I would not want to be Jeter’s agent, Casey Close, right about now. The Yankees have closed off just about all avenues to Jeter’s former 10-year, $189 million deal being matched. They denied the shortstop arbitration, which Jeter could have leveraged into a one-year, $20 million contract.
They also tossed out a three-year, $45 million offer and basically invited Jeter to entertain offers from other clubs. If you were a GM of any of the other 29 major-league teams would you seriously offer Jeter a deal above that knowing it could be used to up the Yankees’ ante?
Therein, lies the rub.
The Yankees are betting that no club will offer Jeter anything more than three years and they are sure not many can afford the $20 million Jeter would like per season. This is old-fashioned country hardball negotiations and the Yankees seem to be sitting in the proverbial catbird seat.
Mariano Rivera is also part of this equation. Hence, the one-year offer he is getting when he is looking for two.
I get it. The fewer dollars spent on Jeter and Rivera the more dollars can lavished onto to ace left-hander Cliff Lee. I assume this is the real reason fiscal sanity has hit the Yankee top brass so suddenly.
But, this is a dangerous game. There could be something in the works that will throw a huge monkey wrench in the Yankees’ plan. This holds true especially for Rivera, who any team could claim with a reasonable two-year deal offer.
You want to begin the 2011 season with Joba Chamberlain as your closer?

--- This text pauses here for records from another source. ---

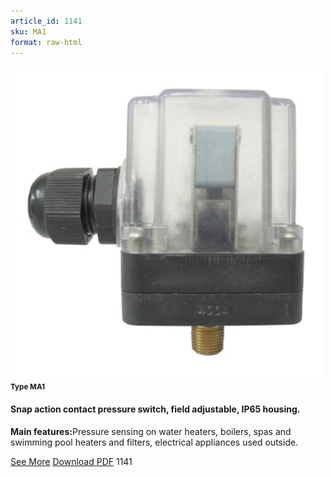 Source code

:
 ```yaml
---
article_id: 1141
sku: MA1
format: raw-html
---
```

 <img src="../new-images/MA1.jpg" class="card-imgs mb-2">
 <small class="text-grey mb-2"><b>Type MA1</b> </small>
 <h4>Snap action contact pressure switch, field adjustable, IP65 housing.</h4>
 <p><b>Main features:</b>Pressure sensing on water heaters, boilers, spas and swimming pool heaters and filters, electrical appliances used outside.</p>
 <div class="btns">
 <a href="snap-action-pressure-switch-type-ma1.html" class="btn-red">See More</a>
 <a href="pdf/5-27Single pole pressure switches high electrical rating snap action contact adjustable set point metal fittings IP65 housing20130704.pdf" target="_blank" class="btn-red">Download PDF</a>
 <!-- <a href="http://www.ultimheat.com/cat5.html" target="_blank" class="access-link"> Access full catalogue <i class="fa fa-external-link" aria-hidden="true"></i> </a> -->
 <span class="number-btn">1141</span>
 </div>
 
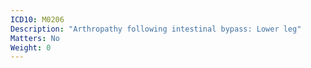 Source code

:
 ```yaml
---
ICD10: M0206
Description: "Arthropathy following intestinal bypass: Lower leg"
Matters: No
Weight: 0
---
```

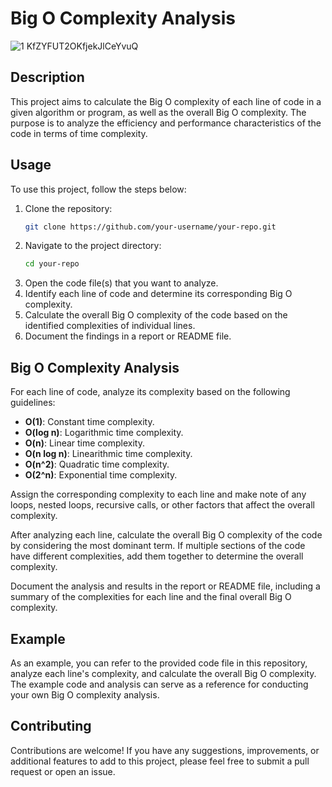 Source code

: # Big O Complexity Analysis

![1 KfZYFUT2OKfjekJlCeYvuQ](https://github.com/AWESOME04/Data-Structures-and-Algorithms/assets/102630199/8fd1227d-075b-406d-a714-6dbe0bc6afb3)

## Description
This project aims to calculate the Big O complexity of each line of code in a given algorithm or program, as well as the overall Big O complexity. The purpose is to analyze the efficiency and performance characteristics of the code in terms of time complexity.

## Usage
To use this project, follow the steps below:

1. Clone the repository:
   ```bash
   git clone https://github.com/your-username/your-repo.git
   ```
2. Navigate to the project directory:
   ```bash
   cd your-repo
   ```
3. Open the code file(s) that you want to analyze.
4. Identify each line of code and determine its corresponding Big O complexity.
5. Calculate the overall Big O complexity of the code based on the identified complexities of individual lines.
6. Document the findings in a report or README file.

## Big O Complexity Analysis
For each line of code, analyze its complexity based on the following guidelines:

- **O(1)**: Constant time complexity.
- **O(log n)**: Logarithmic time complexity.
- **O(n)**: Linear time complexity.
- **O(n log n)**: Linearithmic time complexity.
- **O(n^2)**: Quadratic time complexity.
- **O(2^n)**: Exponential time complexity.

Assign the corresponding complexity to each line and make note of any loops, nested loops, recursive calls, or other factors that affect the overall complexity.

After analyzing each line, calculate the overall Big O complexity of the code by considering the most dominant term. If multiple sections of the code have different complexities, add them together to determine the overall complexity.

Document the analysis and results in the report or README file, including a summary of the complexities for each line and the final overall Big O complexity.

## Example
As an example, you can refer to the provided code file in this repository, analyze each line's complexity, and calculate the overall Big O complexity. The example code and analysis can serve as a reference for conducting your own Big O complexity analysis.

## Contributing
Contributions are welcome! If you have any suggestions, improvements, or additional features to add to this project, please feel free to submit a pull request or open an issue.
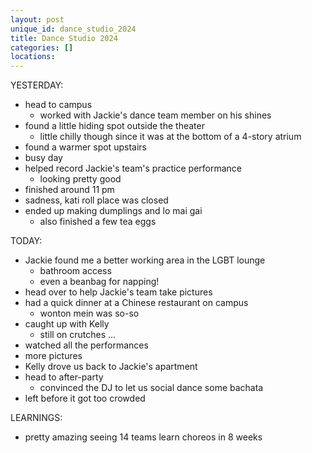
 ```yaml
---
layout: post
unique_id: dance_studio_2024
title: Dance Studio 2024
categories: []
locations: 
---
```


YESTERDAY:
* head to campus
  * worked with Jackie's dance team member on his shines
* found a little hiding spot outside the theater
  * little chilly though since it was at the bottom of a 4-story atrium
* found a warmer spot upstairs
* busy day
* helped record Jackie's team's practice performance
  * looking pretty good
* finished around 11 pm
* sadness, kati roll place was closed
* ended up making dumplings and lo mai gai
  * also finished a few tea eggs

TODAY:
* Jackie found me a better working area in the LGBT lounge
  * bathroom access
  * even a beanbag for napping!
* head over to help Jackie's team take pictures
* had a quick dinner at a Chinese restaurant on campus
  * wonton mein was so-so
* caught up with Kelly
  * still on crutches ...
* watched all the performances
* more pictures
* Kelly drove us back to Jackie's apartment
* head to after-party
  * convinced the DJ to let us social dance some bachata
* left before it got too crowded

LEARNINGS:
* pretty amazing seeing 14 teams learn choreos in 8 weeks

With Rivera gone the Yankees could sign Cliff Lee to a $250 million deal and still lose about a half-dozen of his starts to a shaky bullpen. The same holds true for CC and the rest of the rotation. Sometimes you do not know what you are losing until you have lost it.
Jeter may be coming off his worst offensive season. But many wrote him off after a lackluster 2008 season. He came close to winning a Most Valuable Player in 2009. Do you really want to risk letting him having a bounceback season with the Detroit Tigers?
That is the kind of dangerous game the Yankee brass is playing with the face of the franchise.
I think of a season with Eduardo Nunez at shortstop. In some ways I think Nunez could be the Yankees’ shortstop for the next dozen years. He can hit, run and he is learning to field more consistently. Perhaps he is the future.
But when your clubhouse erodes into a powder keg of hurt egos and dissatisfied superstars grumbling to the media behind manager Joe Girardi’s back, I wonder what the Yankees will think of the $3.9 million dollars per season they tried to save signing Jeter.
Sometimes players earn respect for what they do for the team beyond statistics. One player in Baltimore comes to mind: Cal Ripken.
Look up Cal’s stats for the final five years of his career and you will wonder why he even got a contract offer at all from the Orioles. But ask the Orioles now if they could use another player like Ripken. Have they been the same since he retired?
That is what I see in Jeter. The same professionalism. The same quiet dignity. The desire to give it all for the team and leave it all out there on the field. The playing of the game the right way and playing each game as if it was the last.
Putting a price tag on that is hard. But it sure seems silly to throw it away to save a measly $3.9 million doesn’t it?